Aharbal
"Certaines cascades, on les photographie. Celle-ci, on se contente de se tenir devant et de la laisser couvrir tout le reste."
Une cascade se précipitant à travers une gorge boisée, et le point de départ vers l'un des lacs d'altitude les plus saisissants du Cachemire.
Rejoindre Aharbal a pris plus de temps que prévu, surtout parce que la route au sud de Kulgam se rétrécit et se dégrade, et mon chauffeur n’arrêtait pas de ralentir pour me montrer des vergers de pommiers qu’il trouvait visiblement plus intéressants que ma destination réelle. Mais la cascade, une fois arrivés, a totalement justifié le détour.

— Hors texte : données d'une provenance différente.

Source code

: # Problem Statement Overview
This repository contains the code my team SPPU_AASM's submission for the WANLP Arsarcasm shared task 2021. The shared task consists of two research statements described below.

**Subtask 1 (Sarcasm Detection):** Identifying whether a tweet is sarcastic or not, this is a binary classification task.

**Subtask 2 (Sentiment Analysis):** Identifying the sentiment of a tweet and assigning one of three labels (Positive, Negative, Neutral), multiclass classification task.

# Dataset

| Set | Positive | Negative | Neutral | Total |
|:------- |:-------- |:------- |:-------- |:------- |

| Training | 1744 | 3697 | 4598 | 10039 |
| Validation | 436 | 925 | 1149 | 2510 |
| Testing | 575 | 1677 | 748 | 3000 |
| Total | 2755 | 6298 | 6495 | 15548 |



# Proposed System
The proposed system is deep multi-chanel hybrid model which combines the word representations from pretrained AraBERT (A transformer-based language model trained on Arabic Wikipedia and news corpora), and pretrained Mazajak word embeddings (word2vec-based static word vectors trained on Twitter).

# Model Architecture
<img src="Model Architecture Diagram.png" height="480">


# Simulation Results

La rivière Veshaw chute d’environ vingt-cinq mètres à travers une gorge étroite, projetant des embruns qui accrochent la lumière et dérivent parmi les pins environnants comme un climat propre à ce seul endroit précis.
Les habitants l’appellent parfois le Niagara du Cachemire, ce qui est généreux, mais il y a ici une véritable force dans l’eau qui m’a surpris — ce n’est pas une cascade douce, c’est la rivière heurtant une dénivellation abrupte à grande vitesse, et le grondement emplit entièrement la gorge. Une rangée d’étals près de la plateforme d’observation vend du maïs et du thé et loue des chevaux pour la courte montée vers un meilleur point de vue, et il règne dans ce lieu une énergie touristique locale indéniable — groupes scolaires, couples en lune de miel, adolescents prenant des selfies prudents près de la rambarde — bien différente des endroits plus tranquilles en amont de la vallée. Cela ne m’a pas dérangé. Les Cachemiris méritent aussi un coin pique-nique, et celui-ci en est clairement un des bons.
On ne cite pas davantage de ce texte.